Ensuring participation of the poor in selection of technology


Context

When poor populations are introduced to technologies, the chances for successful outcomes are improved markedly when the prospective users are directly involved in the process of selecting adequate technologies, properly adapting them to prevailing economic activities and conditions, disseminating the technologies among themselves, and mastering and improving on them. It is recommended that agents responsible for upgrading technologies and skills in poor communities build a strong participatory dimension into such programmes.

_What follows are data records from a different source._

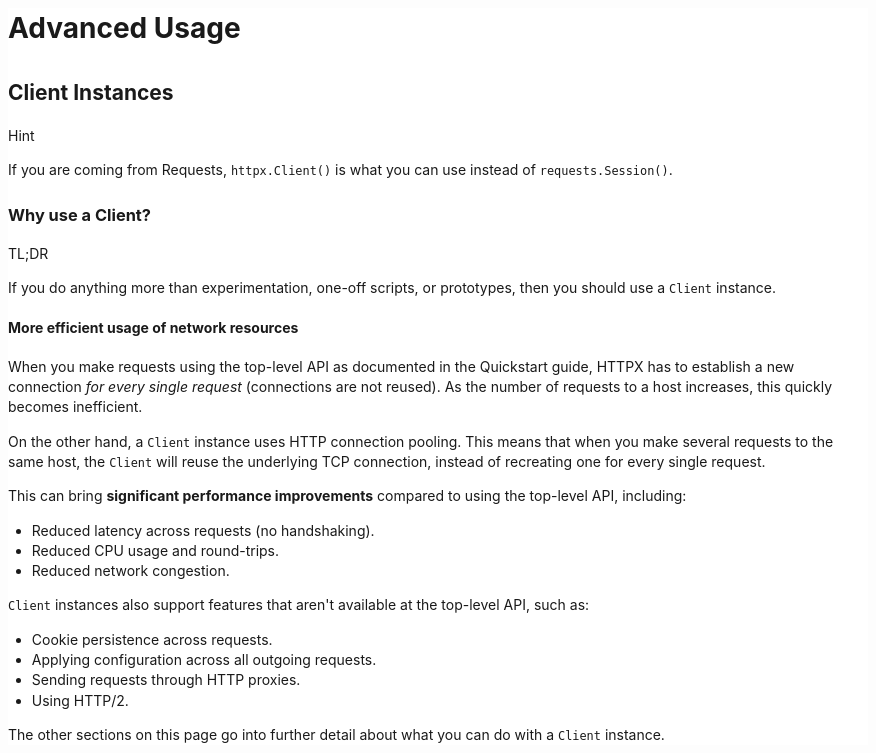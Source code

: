 
# Advanced Usage


## Client Instances



Hint


If you are coming from Requests, `httpx.Client()` is what you can use instead of `requests.Session()`.



### Why use a Client?



TL;DR


If you do anything more than experimentation, one-off scripts, or prototypes, then you should use a `Client` instance.



#### More efficient usage of network resources


When you make requests using the top-level API as documented in the Quickstart guide, HTTPX has to establish a new connection *for every single request* (connections are not reused). As the number of requests to a host increases, this quickly becomes inefficient.


On the other hand, a `Client` instance uses HTTP connection pooling. This means that when you make several requests to the same host, the `Client` will reuse the underlying TCP connection, instead of recreating one for every single request.


This can bring **significant performance improvements** compared to using the top-level API, including:


* Reduced latency across requests (no handshaking).
* Reduced CPU usage and round-trips.
* Reduced network congestion.


`Client` instances also support features that aren't available at the top-level API, such as:


* Cookie persistence across requests.
* Applying configuration across all outgoing requests.
* Sending requests through HTTP proxies.
* Using HTTP/2.


The other sections on this page go into further detail about what you can do with a `Client` instance.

Participation in a more general sense could have equally important beneficial effects with respect to low-income people's innovativeness, incentives to risk experiments with new technologies and their ability to recognize opportunities inherent in market-oriented national and international economies. When poor populations are politically impotent and socially marginalized, all of the foregoing attributes are severely diminished. The keys are political empowerment and greater social integration of poor populations; closely associated with these objectives is greater decentralization of government towards increased local decision-making. As one report on human development observed: Greater peoples participation has become an imperative, a condition of survival . "35 one of the most effective avenues for fostering participation by the poor is the decentralization of state functions, thus freeing, indeed obliging, local communities to engage in problem-solving activities and in the formulation and execution of development policies. It is important that governments recognize the political, economic and social benefits flowing from decentralized governance, empowerment and social integration of poor populations and so implement actions supporting these objectives. Particular attention and special effort should be devoted to encouraging participation of both men and women. While a role is to be played by all levels of actors in achieving these objectives, the linchpin is the engagement of intermediate and fundamental nongovernmental organizations that can assist local organizations in attempting to solve their own problems. This fits comfortably with the emphasis given by the World Summit for Social Development to the goal of social integration.